The Problem Most Beauty Brands Face: Competing with L’Oréal and Estée Lauder for ad space. £50+ CAC on Facebook. Burning through capital hoping unit economics work eventually. Confusing product lines that don’t convert.

How I Grew The Business

Step 1

Found the underserved audience. Women over 50. Ignored by major brands chasing 25-year-olds. Talked down to by “anti-ageing” messaging. Wanted simplicity and quality, not 47 different products.

Step 2

Simplified the offer. Three products, not thirty. Bundled together. Clear value, higher AOV. First-order profitable in a market where most brands lose money for 6-12 months.

Step 3

Proved it fast. Facebook/Instagram ads to women 50+. Deep customer research before launch meant messaging landed immediately. Hit 7-figure run rate in 90 days.

The Result

First-order profitable from day one. Sold to Monark Global, a complementary beauty brand, after realising my life’s calling wasn’t selling lipstick to middle-aged women.

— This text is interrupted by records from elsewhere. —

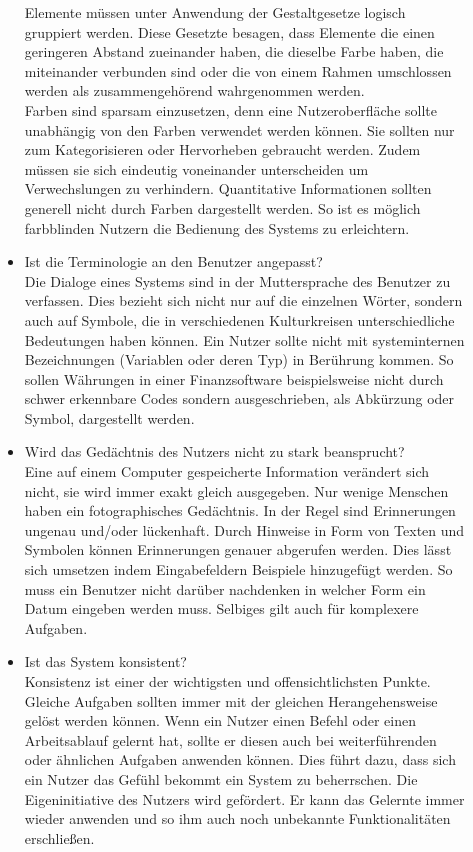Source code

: \begin{description}
\begin{itemize}
Elemente müssen unter Anwendung der Gestaltgesetze logisch gruppiert werden. Diese Gesetzte besagen, dass Elemente die 
einen geringeren Abstand zueinander haben, die dieselbe Farbe haben, die miteinander verbunden sind oder die von einem Rahmen umschlossen werden als zusammengehörend wahrgenommen werden. \\
Farben sind sparsam einzusetzen, denn eine Nutzeroberfläche sollte unabhängig von den Farben verwendet werden können. Sie sollten nur zum  Kategorisieren oder Hervorheben gebraucht werden. Zudem müssen sie sich eindeutig voneinander unterscheiden um Verwechslungen zu verhindern. Quantitative Informationen sollten generell nicht durch Farben dargestellt werden. So ist es möglich farbblinden Nutzern die Bedienung des Systems zu erleichtern.\cite[S. 115 ff.]{Nielsen:1994vk} %

\item Ist die Terminologie an den Benutzer angepasst? \\
Die Dialoge eines Systems sind in der Muttersprache des Benutzer zu verfassen. Dies bezieht sich nicht nur auf die einzelnen Wörter, sondern auch auf Symbole, die in verschiedenen Kulturkreisen unterschiedliche Bedeutungen haben können. Ein Nutzer sollte nicht mit systeminternen Bezeichnungen (Variablen oder deren Typ) in Berührung kommen. So sollen Währungen in einer Finanzsoftware beispielsweise nicht durch schwer erkennbare Codes sondern ausgeschrieben, als Abkürzung oder Symbol, dargestellt werden. \cite[S. 123 ff.]{Nielsen:1994vk}

\item Wird das Gedächtnis des Nutzers nicht zu stark beansprucht?\\
Eine auf einem Computer gespeicherte Information verändert sich nicht, sie wird immer exakt gleich ausgegeben. Nur wenige Menschen haben ein fotographisches Gedächtnis. In der Regel sind Erinnerungen ungenau und/oder lückenhaft. Durch Hinweise in Form von  Texten und Symbolen können Erinnerungen genauer abgerufen werden. Dies lässt sich umsetzen indem Eingabefeldern Beispiele hinzugefügt werden. So muss ein Benutzer nicht darüber nachdenken in welcher Form ein Datum eingeben werden muss. Selbiges gilt auch für komplexere Aufgaben. \cite[S. 129 ff.]{Nielsen:1994vk}

\item Ist das System konsistent? \\
Konsistenz ist einer der wichtigsten und offensichtlichsten Punkte. Gleiche Aufgaben sollten immer mit der gleichen Herangehensweise gelöst werden können. Wenn ein Nutzer einen Befehl oder einen Arbeitsablauf gelernt hat, sollte er diesen auch bei weiterführenden oder ähnlichen Aufgaben anwenden können. Dies führt dazu, dass sich ein Nutzer das Gefühl bekommt ein System zu beherrschen. Die Eigeninitiative des Nutzers wird gefördert. Er kann das Gelernte immer wieder anwenden und so ihm auch noch unbekannte Funktionalitäten erschließen. \cite[S. 132 f.]{Nielsen:1994vk}


\end{itemize}
\end{description}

We already knew this market well. Ed had nailed the positioning and built a customer acquisition system that was working. It was a natural fit for our portfolio.

Len
— CEO, Monark Global

What This Means For Your Business

Competing in oversaturated markets isn’t about outspending competitors. It’s about:

Finding who’s being ignored — Major brands optimise for the masses. That leaves gaps.

Simplifying the offer — Confusion kills conversion. Make the decision easy.

Getting profitable fast — If your model needs scale to work, you’re already behind.

The brands that win aren’t the ones with the biggest budgets. They’re the ones that understand a specific customer better than anyone else.